Feb 05 '19 22:02 FelixHenninger

certainly not sure that stratification is the right term :)

Feb 05 '19 22:02 jonathon-love

Hej Jonathon, sorry for the long radio silence! I got somewhat side-tracked over the past weeks due to new features and associated deadlines (we have audio support now!), but I've now gotten around to implementing this feature.

screenshot_2019-02-28 builder lab js

If you have a moment, I've been ~thinking~dithering about the terms to use both in the UI and API, and if you have a moment for feedback, you could greatly speed up the process ;-) . Right now, the options (and API options) are:

No sampling (undefined)
Draw without replacement (draw)
Draw with replacement (draw-replace)
Round-robin (round-robin)
Draw without replacement, then start over (draw-repeat or shuffle-then-sample)

I'm especially uncertain about the distinction between the draw and draw-replace keys, and whether the last option is described clearly enough. (also, do people know the term round-robin? Maybe 'Go through repetitions sequentially, then start over' makes more sense?)

If you can spare a few minutes, I'd love to hear what you think?

-Felix

Feb 28 '19 19:02 FelixHenninger

hey,

i wonder if people wouldn't find Trial order more intuitive than Sampling? then rather than No sampling it could be In order?

i think 'draw without replacement' and 'draw with replacement' are reasonably well understood concepts, and are easily google-able. you could add a link beside each option if you wanted.

round robin on the other hand, i've no idea what that could be :P (and it doesn't seem to be easily google-able ... well, perhaps it is, but i use duckduckgo, it's not duckduckgo-able at least).

but this is looking good.

(i've been meaning to follow up this new 'drag columns into rows' thing too ... because i'm a little stumped as to how that works).

Mar 01 '19 03:03 jonathon-love

I wonder if people wouldn't find Trial order more intuitive than Sampling? then rather than No sampling it could be In order?

Ah, that's an interesting point! So basically right now, I think about shuffling and sampling as two seperate (and independent) options: You can choose to shuffle your loop, and then subsample it.

So you're suggesting to combine both into one, and choose between shuffling and sequential processing when the left field is left empty, and drawing (with or without replacement) or sequential processing if a number of samples is set?

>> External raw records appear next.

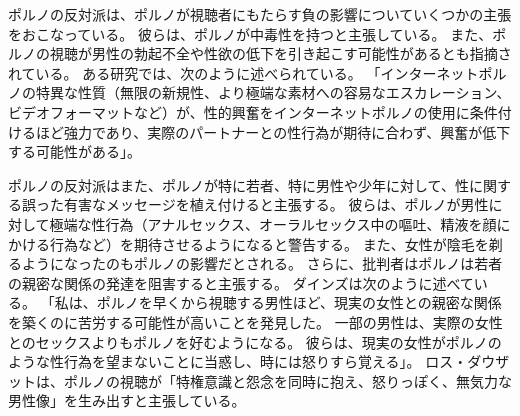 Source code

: \documentclass[paper=a4,book,openany]{jlreq}
\begin{document}
ポルノの反対派は、ポルノが視聴者にもたらす負の影響についていくつかの主張をおこなっている。
彼らは、ポルノが中毒性を持つと主張している\citep{snagowski15:_implic_assoc_cyber_addic}。
また、ポルノの視聴が男性の勃起不全や性欲の低下を引き起こす可能性があるとも指摘されている。
ある研究では、次のように述べられている。
「インターネットポルノの特異な性質（無限の新規性、より極端な素材への容易なエスカレーション、ビデオフォーマットなど）が、性的興奮をインターネットポルノの使用に条件付けるほど強力であり、実際のパートナーとの性行為が期待に合わず、興奮が低下する可能性がある」\citep[p.1]{park16:_is_inter_pornog_causin_sexual_dysfun}。

ポルノの反対派はまた、ポルノが特に若者、特に男性や少年に対して、性に関する誤った有害なメッセージを植え付けると主張する。
彼らは、ポルノが男性に対して極端な性行為（アナルセックス、オーラルセックス中の嘔吐、精液を顔にかける行為など）を期待させるようになると警告する。
また、女性が陰毛を剃るようになったのもポルノの影響だとされる\citep{fetters11:_new_full_front}。
さらに、批判者はポルノは若者の親密な関係の発達を阻害すると主張する。
ダインズは次のように述べている。
「私は、ポルノを早くから視聴する男性ほど、現実の女性との親密な関係を築くのに苦労する可能性が高いことを発見した。
一部の男性は、実際の女性とのセックスよりもポルノを好むようになる。
彼らは、現実の女性がポルノのような性行為を望まないことに当惑し、時には怒りすら覚える」\citep{bindel10:_truth_porn_indus}。
ロス・ダウザットは、ポルノの視聴が「特権意識と怨念を同時に抱え、怒りっぽく、無気力な男性像」を生み出すと主張している\citep{douthat18:_lets_ban_porn}。
\end{document}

(i've been meaning to follow up this new 'drag columns into rows' thing too ... because i'm a little stumped as to how that works)

Ah, thanks for your feedback! The idea is that you can shuffle groups of columns, so that the groups are shuffled independently, and the data within each group of columns is shuffled together. You can control the groups of columns by dragging them into the same row -- by default, everything is shuffled as one group. The idea is that this might be useful for creating orthogonal manipulations.

Again, if you have any ideas on how to do this, I'd love to hear them -- I did a workshop this week, and my impression was that people got it when it was explained, but it isn't immediately clear.

Mar 01 '19 18:03 FelixHenninger

So you're suggesting to combine both into one, and choose between shuffling and sequential processing when the left field is left empty, and drawing (with or without replacement) or sequential processing if a number of samples is set?

yeah, it's just an idea. coming up with terms for everything might make it more difficult.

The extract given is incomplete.